Second, Reinert & Koenig (2013) argue that a definition in religious terms would yield a clearer concept, but even within and among religious traditions is a wide variety in beliefs, experiences, and attitudes. In addition, there presently are definitions of spirituality that are consistent, have not arisen from personal preference, and can be used across international borders, as Reinert & Koenig (2013) prefer. Conceptual analyses (Reed 1992, Chiu et al. 2004) have shown that connectedness is an essential element of spirituality. In nursing research, spirituality is also often defined in terms of connectedness. Reed defined spirituality on the basis of conceptual, empirical, and clinical nursing literature as “the propensity to make meaning through a sense of relatedness to dimensions that transcend the self in such a way that empowers and does not devalue the individual. This relatedness may be experienced intrapersonally (as a connectedness within oneself), interpersonally (in the context of others and the natural environment) and transpersonally (referring to a sense of relatedness to the unseen, God, or power greater than the self and ordinary source)” (Reed 1992, p. 350). Connectedness with oneself is expressed by aspects such as authenticity, inner harmony/ inner peace, consciousness, self-knowledge, and experiencing and searching for meaning in life. Connectedness with others and with nature is related to compassion, caring, gratitude, and wonder. Connectedness with the transcendent includes connectedness with something or someone beyond the human level, such as the universe, transcendent reality, a higher power or God. I am, of course, aware of several other definitions of spirituality. My only aim was to briefly indicate the possibility of presenting a coherent, accepted and usable definition of spirituality that is not (strictly) framed in religious terms.

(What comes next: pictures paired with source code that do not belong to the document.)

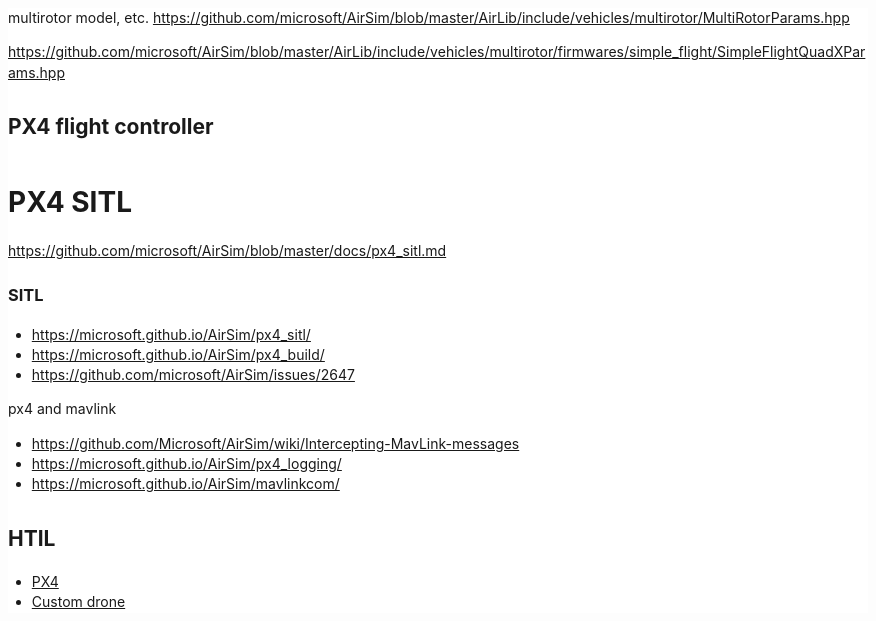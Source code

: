 multirotor model, etc.
https://github.com/microsoft/AirSim/blob/master/AirLib/include/vehicles/multirotor/MultiRotorParams.hpp

https://github.com/microsoft/AirSim/blob/master/AirLib/include/vehicles/multirotor/firmwares/simple_flight/SimpleFlightQuadXParams.hpp

## PX4 flight controller

# PX4 SITL

https://github.com/microsoft/AirSim/blob/master/docs/px4_sitl.md

### SITL
- https://microsoft.github.io/AirSim/px4_sitl/ 
- https://microsoft.github.io/AirSim/px4_build/
- https://github.com/microsoft/AirSim/issues/2647

px4 and mavlink
- https://github.com/Microsoft/AirSim/wiki/Intercepting-MavLink-messages
- https://microsoft.github.io/AirSim/px4_logging/
- https://microsoft.github.io/AirSim/mavlinkcom/

## HTIL 
- [PX4](https://microsoft.github.io/AirSim/px4_setup/)
- [Custom drone](https://microsoft.github.io/AirSim/custom_drone/)




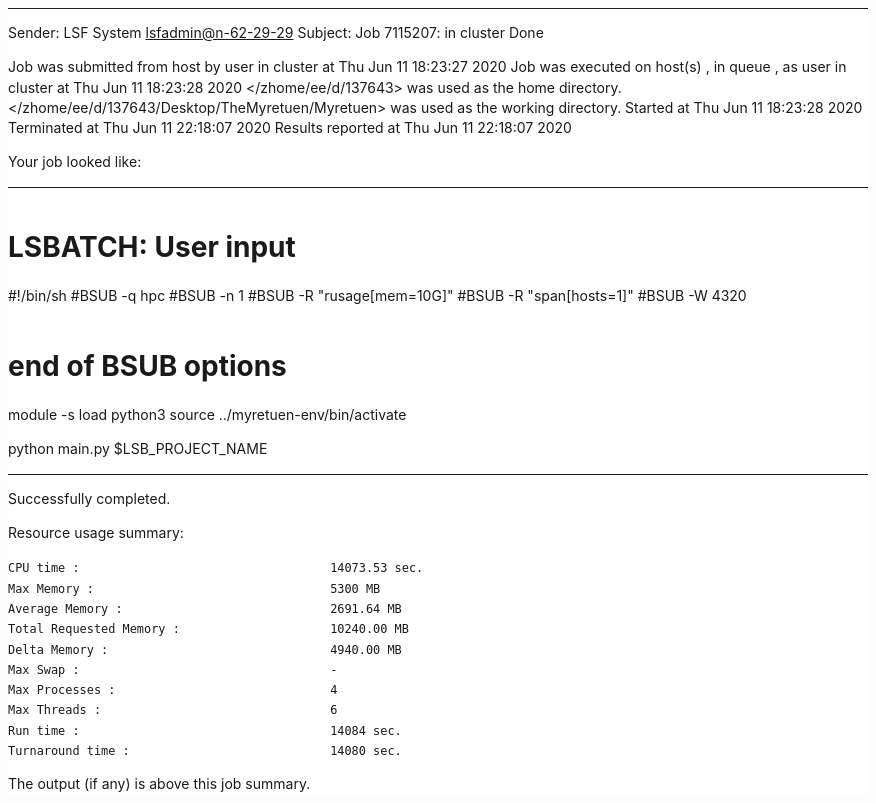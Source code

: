 
------------------------------------------------------------
Sender: LSF System <lsfadmin@n-62-29-29>
Subject: Job 7115207: <CleverRandom45CleverRandomElo-fruit> in cluster <dcc> Done

Job <CleverRandom45CleverRandomElo-fruit> was submitted from host <n-62-27-19> by user <s183905> in cluster <dcc> at Thu Jun 11 18:23:27 2020
Job was executed on host(s) <n-62-29-29>, in queue <hpc>, as user <s183905> in cluster <dcc> at Thu Jun 11 18:23:28 2020
</zhome/ee/d/137643> was used as the home directory.
</zhome/ee/d/137643/Desktop/TheMyretuen/Myretuen> was used as the working directory.
Started at Thu Jun 11 18:23:28 2020
Terminated at Thu Jun 11 22:18:07 2020
Results reported at Thu Jun 11 22:18:07 2020

Your job looked like:

------------------------------------------------------------
# LSBATCH: User input
#!/bin/sh
#BSUB -q hpc
#BSUB -n 1
#BSUB -R "rusage[mem=10G]"
#BSUB -R "span[hosts=1]"
#BSUB -W 4320
# end of BSUB options

module -s load python3
source ../myretuen-env/bin/activate

python main.py $LSB_PROJECT_NAME


------------------------------------------------------------

Successfully completed.

Resource usage summary:

    CPU time :                                   14073.53 sec.
    Max Memory :                                 5300 MB
    Average Memory :                             2691.64 MB
    Total Requested Memory :                     10240.00 MB
    Delta Memory :                               4940.00 MB
    Max Swap :                                   -
    Max Processes :                              4
    Max Threads :                                6
    Run time :                                   14084 sec.
    Turnaround time :                            14080 sec.

The output (if any) is above this job summary.

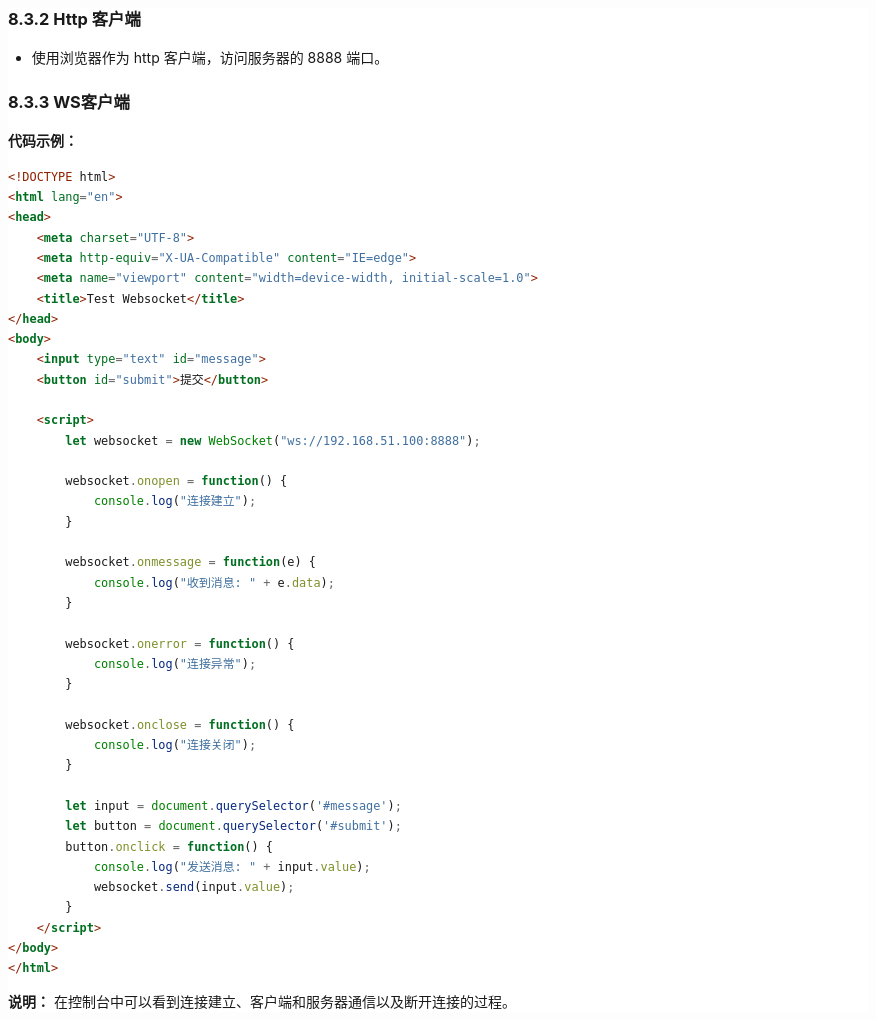 ### 8.3.2 Http 客户端

- 使用浏览器作为 http 客户端，访问服务器的 8888 端口。

### 8.3.3 WS客户端

**代码示例：**

```html
<!DOCTYPE html>
<html lang="en">
<head>
    <meta charset="UTF-8">
    <meta http-equiv="X-UA-Compatible" content="IE=edge">
    <meta name="viewport" content="width=device-width, initial-scale=1.0">
    <title>Test Websocket</title>
</head>
<body>
    <input type="text" id="message">
    <button id="submit">提交</button>

    <script>
        let websocket = new WebSocket("ws://192.168.51.100:8888");

        websocket.onopen = function() {
            console.log("连接建立");
        }

        websocket.onmessage = function(e) {
            console.log("收到消息: " + e.data);
        }

        websocket.onerror = function() {
            console.log("连接异常");
        }

        websocket.onclose = function() {
            console.log("连接关闭");
        }

        let input = document.querySelector('#message');
        let button = document.querySelector('#submit');
        button.onclick = function() {
            console.log("发送消息: " + input.value);
            websocket.send(input.value);
        }
    </script>
</body>
</html>
```

**说明：** 在控制台中可以看到连接建立、客户端和服务器通信以及断开连接的过程。
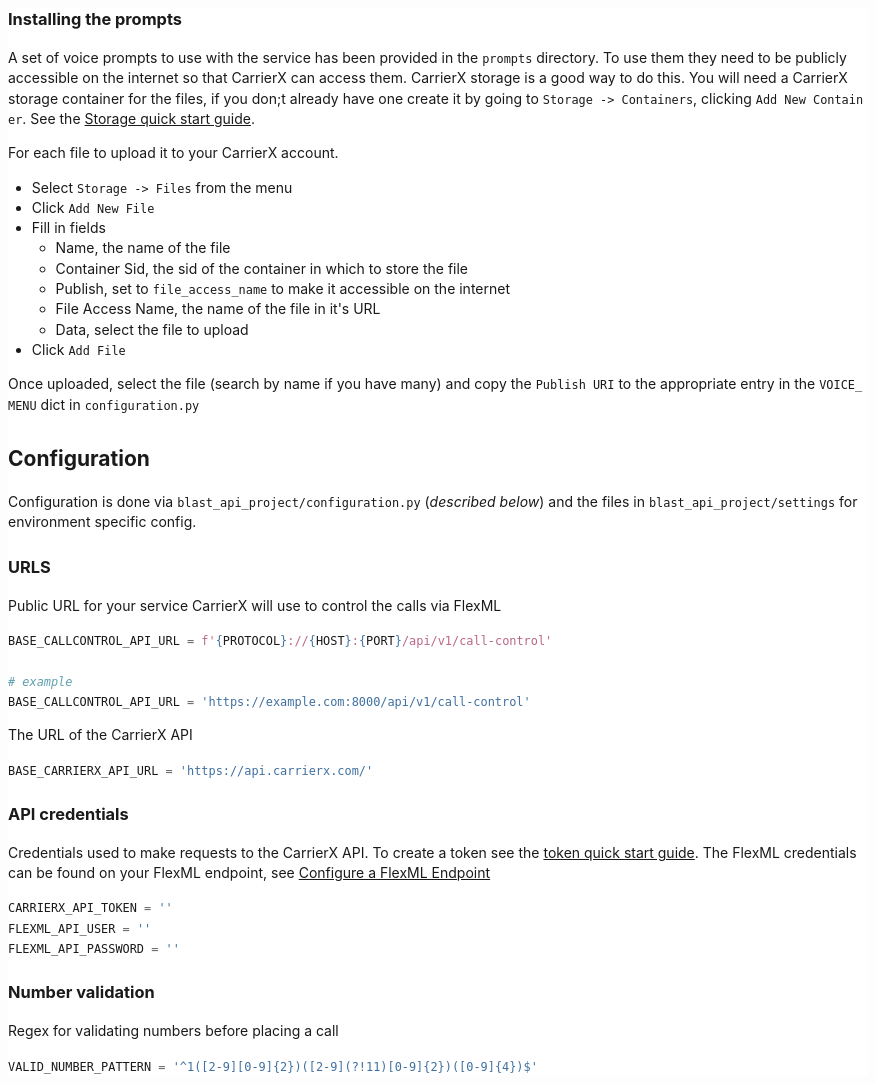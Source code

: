 ### Installing the prompts
A set of voice prompts to use with the service has been provided in the `prompts` directory. To use them they need to be publicly accessible on the internet so that CarrierX can access them. CarrierX storage is a good way to do this. You will need a CarrierX storage container for the files, if you don;t already have one create it by going to `Storage -> Containers`, clicking `Add New Container`. See the [Storage quick start guide](https://www.carrierx.com/documentation/quick-start/flexml-storage-record#i-configure-container).

For each file to upload it to your CarrierX account.

- Select `Storage -> Files` from the menu
- Click `Add New File`
- Fill in fields
  - Name, the name of the file
  - Container Sid, the sid of the container in which to store the file
  - Publish, set to `file_access_name` to make it accessible on the internet
  - File Access Name, the name of the file in it's URL
  - Data, select the file to upload
- Click `Add File`

Once uploaded, select the file (search by name if you have many) and copy the `Publish URI` to the appropriate entry in the `VOICE_MENU` dict in `configuration.py`

## Configuration
Configuration is done via `blast_api_project/configuration.py` (_described below_) and the files in `blast_api_project/settings` for environment specific config. 

### URLS

Public URL for your service CarrierX will use to control the calls via FlexML
```py
BASE_CALLCONTROL_API_URL = f'{PROTOCOL}://{HOST}:{PORT}/api/v1/call-control'

# example
BASE_CALLCONTROL_API_URL = 'https://example.com:8000/api/v1/call-control'
```
The URL of the CarrierX API
```py
BASE_CARRIERX_API_URL = 'https://api.carrierx.com/'
```

### API credentials
Credentials used to make requests to the CarrierX API. To create a token see the [token quick start guide](https://www.carrierx.com/documentation/quick-start/token#security-token). The FlexML credentials can be found on your FlexML endpoint, see [Configure a FlexML Endpoint](https://www.carrierx.com/documentation/video-tutorials/configure-a-flexml-endpoint)
```py
CARRIERX_API_TOKEN = ''
FLEXML_API_USER = ''
FLEXML_API_PASSWORD = ''
```

### Number validation
Regex for validating numbers before placing a call
```py
VALID_NUMBER_PATTERN = '^1([2-9][0-9]{2})([2-9](?!11)[0-9]{2})([0-9]{4})$'
```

To summarize, I welcome the warning of Reinert & Koenig (2013) to ban elements of mental health from definitions and operationalizations of spirituality. However, I do not agree with their suggestion that a definition in religious terms would advance the scientific development in this area.


Bert Garssen, PhD
Helen Dowling Institute, Center for Psycho-oncology
The Netherlands
e-mail: bgarssen@hdi.nl


The author of the original article has responded to this commentary.


References

Berghuijs J, Pieper J, and Bakker C (2013) Being 'spiritual' and being 'religious' in Europe: Diverging life orientations, Journal of Contemporary Religion, 28 (1), 15-32.

Chiu L, Emblen JD, van Hofwegen L, Sawatzky R, and Meyerhoff H (2004) An integrative review of the concept of spirituality in the health sciences, Western Journal of Nursing Research, 26, 405-428.

Migdal L and MacDonald DA (2013) Clarifying the Relation Between Spirituality and Well-Being, Journal of Nervous and Mental Disease, 201, 274-280.

Reed P (1992) An emerging paradigm for the investigation of spirituality in nursing, Research in Nursing & Health, 15, 349-357.

Reinert KG and Koenig HG (2013) Re-examining definitions of spirituality in nursing research, Journal of Advanced Nursing, 69 (12), 2622–2634 doi 10/1111/jan.

Zinnbauer BJ, Pargament KI, Cole B, Rye MS, Butter EM, Belavich TG et al. (1997) Religion and spirituality: Unfuzzying the fuzzy, Journal for the Scientific Study of Religion, 36 (4): 549-564.